14/5/2009 - ALDO RIZZO
 
Per un cane da guardia nucleare
 

Se c’è un posto scomodo al mondo, per la gravità dei problemi da affrontare e per le responsabilità conseguenti, è quello di Direttore generale dell’Agenzia Internazionale per l’Energia Atomica. In gergo lo chiamano, il capo dell’Aiea, «the Nuclear Watchdog», il cane da guardia nucleare: deve garantire lo sviluppo pacifico dell’energia atomica e prevenirne l’uso a scopi militari. Un compito cruciale per l’umanità di questo secolo, in bilico tra inediti bisogni energetici e ambientali e l’incubo di una militarizzazione incontrollata dell’atomo (un incubo già previsto da Einstein). Eppure, da settimane, è in corso un’accesa competizione, se non una vera e propria battaglia, tra coloro che vorrebbero quella sedia bollente in un palazzo di Vienna. Nobile gara tra chi pensa di avere la soluzione migliore, oppure aspirazione a quello che è comunque un ruolo di potere, per la capacità che comporta d’influire, indirettamente, su delicatissimi equilibri internazionali?

Da dodici anni, per tre mandati, quella sedia bollente è occupata dal diplomatico egiziano Mohamed ElBaradei, personaggio di valore, addirittura vincitore del Premio Nobel per la pace nel 2005. E tuttavia discusso, soprattutto, a suo tempo, dall’America di Bush. Gli osservatori maliziosi (ma non tanto) ritennero, infatti, che quel grande riconoscimento gli fosse concesso dalla giuria scandinava per fare un dispetto all’allora presidente degli Stati Uniti, che aveva disatteso, per invadere l’Iraq, le assicurazioni fornite da ElBaradei e dal suo collaboratore svedese Hans Blix sull’assenza di armi di distruzione di massa nel Paese di Saddam. Ma ElBaradei e Blix avevano drammaticamente ragione. Rilievi furono comunque mossi al direttore dell’Aiea, successivamente, per un qualche suo ondeggiante comportamento circa la nuova e reale minaccia, quella iraniana. Dimenticando, però, che era stato proprio lui a sollevare il caso Iran, dimostrando come gli ayatollah avessero sottratto alle ispezioni dell’Aiea programmi nucleari non evidentemente pacifici.

Ora che si avvicina il cambio della guardia (del cane da guardia), il suo successore potrà contare su un più pragmatico, fattuale, appoggio della nuova America di Obama. Senza, però, che ciò allenti la tensione più che tanto. Obama è un pragmatico, ma non un «appeaser». E i problemi restano enormi. L’Iran, ma anche la Corea del Nord, che fa e disfa gli accordi a suo piacimento.
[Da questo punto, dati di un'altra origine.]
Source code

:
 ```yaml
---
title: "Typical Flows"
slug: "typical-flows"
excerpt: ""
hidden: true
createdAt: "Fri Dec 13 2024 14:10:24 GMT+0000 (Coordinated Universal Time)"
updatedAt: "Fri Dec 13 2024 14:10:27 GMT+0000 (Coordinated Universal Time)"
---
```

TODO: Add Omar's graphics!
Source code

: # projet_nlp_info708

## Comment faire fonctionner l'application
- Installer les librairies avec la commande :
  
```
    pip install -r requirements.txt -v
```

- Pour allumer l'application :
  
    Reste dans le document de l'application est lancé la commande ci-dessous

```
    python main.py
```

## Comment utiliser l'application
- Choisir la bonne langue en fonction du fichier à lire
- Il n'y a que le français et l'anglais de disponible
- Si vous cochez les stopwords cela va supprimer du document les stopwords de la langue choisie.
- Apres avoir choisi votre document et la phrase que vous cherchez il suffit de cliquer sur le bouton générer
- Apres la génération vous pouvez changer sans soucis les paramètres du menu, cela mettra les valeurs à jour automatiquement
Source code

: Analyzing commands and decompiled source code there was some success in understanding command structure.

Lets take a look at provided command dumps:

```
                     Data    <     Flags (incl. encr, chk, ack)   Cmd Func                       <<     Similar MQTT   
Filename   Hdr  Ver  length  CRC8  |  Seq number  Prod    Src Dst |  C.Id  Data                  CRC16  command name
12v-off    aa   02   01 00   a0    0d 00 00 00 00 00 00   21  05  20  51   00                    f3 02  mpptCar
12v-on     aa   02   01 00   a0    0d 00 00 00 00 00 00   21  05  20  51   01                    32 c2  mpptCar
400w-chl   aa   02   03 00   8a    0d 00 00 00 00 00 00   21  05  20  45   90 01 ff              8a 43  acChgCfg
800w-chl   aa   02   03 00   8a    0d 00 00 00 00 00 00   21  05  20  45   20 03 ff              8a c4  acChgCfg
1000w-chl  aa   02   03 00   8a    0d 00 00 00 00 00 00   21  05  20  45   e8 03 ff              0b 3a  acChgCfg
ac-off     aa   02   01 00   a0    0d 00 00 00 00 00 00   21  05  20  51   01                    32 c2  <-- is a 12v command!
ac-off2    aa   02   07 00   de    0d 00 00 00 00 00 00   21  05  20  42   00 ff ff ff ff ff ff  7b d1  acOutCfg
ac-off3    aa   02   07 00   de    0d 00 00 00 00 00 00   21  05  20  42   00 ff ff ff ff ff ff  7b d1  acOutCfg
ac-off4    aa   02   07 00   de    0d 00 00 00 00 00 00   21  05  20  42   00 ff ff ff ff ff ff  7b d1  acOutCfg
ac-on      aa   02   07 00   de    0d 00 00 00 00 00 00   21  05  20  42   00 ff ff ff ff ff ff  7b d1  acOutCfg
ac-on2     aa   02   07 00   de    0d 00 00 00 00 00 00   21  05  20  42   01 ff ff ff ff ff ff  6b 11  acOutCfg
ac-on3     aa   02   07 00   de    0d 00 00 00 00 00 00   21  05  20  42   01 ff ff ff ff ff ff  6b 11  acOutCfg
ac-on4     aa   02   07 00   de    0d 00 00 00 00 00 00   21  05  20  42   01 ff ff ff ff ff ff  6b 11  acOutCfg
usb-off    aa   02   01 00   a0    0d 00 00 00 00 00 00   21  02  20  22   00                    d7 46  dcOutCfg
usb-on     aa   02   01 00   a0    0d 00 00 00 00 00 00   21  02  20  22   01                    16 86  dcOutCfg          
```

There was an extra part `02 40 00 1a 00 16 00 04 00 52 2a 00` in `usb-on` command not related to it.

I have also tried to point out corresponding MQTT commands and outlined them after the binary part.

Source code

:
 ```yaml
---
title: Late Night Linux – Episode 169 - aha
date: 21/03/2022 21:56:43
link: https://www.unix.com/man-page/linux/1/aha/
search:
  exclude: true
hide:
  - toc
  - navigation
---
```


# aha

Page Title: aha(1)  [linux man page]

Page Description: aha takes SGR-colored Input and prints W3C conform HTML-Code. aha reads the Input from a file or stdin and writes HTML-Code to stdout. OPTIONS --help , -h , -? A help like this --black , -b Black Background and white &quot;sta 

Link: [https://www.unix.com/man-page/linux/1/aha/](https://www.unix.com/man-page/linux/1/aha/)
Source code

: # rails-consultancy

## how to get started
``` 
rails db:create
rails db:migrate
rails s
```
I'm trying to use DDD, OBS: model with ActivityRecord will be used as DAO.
E altri Paesi, dal Golfo all’estrema Asia, stanno a guardare, pronti a entrare in gioco anch’essi, mentre, su un piano più generale, la crisi ambientale rilancia il nucleare «civile», ormai facilmente trasformabile, in senso tecnico, in «militare». Senza trascurare (tutt’altro) la possibilità che Al Qaeda, magari nel traballante Pakistan, arrivi a mettere le mani essa stessa sulla Bomba. Altro grande problema: che le superpotenze una volta bipolari, America e Russia, ma non solo, diano un esempio, riavviando un concreto processo di disarmo.

Chi sarà il nuovo cane da guardia? Naturalmente in collegamento con l’Onu, che è il suo riferimento istituzionale (e all’Onu, tra meno di un anno, si farà un altro riesame del Trattato di non proliferazione, finora assai poco efficace). Il giapponese Yukiya Amano ha perso per un voto col sudafricano Abdul Samad Minty e la partita si è riaperta. E finalmente si è affacciata l’Unione europea, ma con tre candidati, uno spagnolo, uno francese e l’altro sloveno. Il primo, Luis E. Echavarri, già alla testa della sezione per l’energia nucleare dell’Ocse, è il più forte, ma è necessario un appoggio globale europeo, al quale potrebbe aggiungersi quello americano. Come quasi sempre, purtroppo, nel contesto di grandi scelte su grandi questioni, manca una concorde strategia europea. Si vedrà, da qui al voto finale, se qualcosa è cambiato.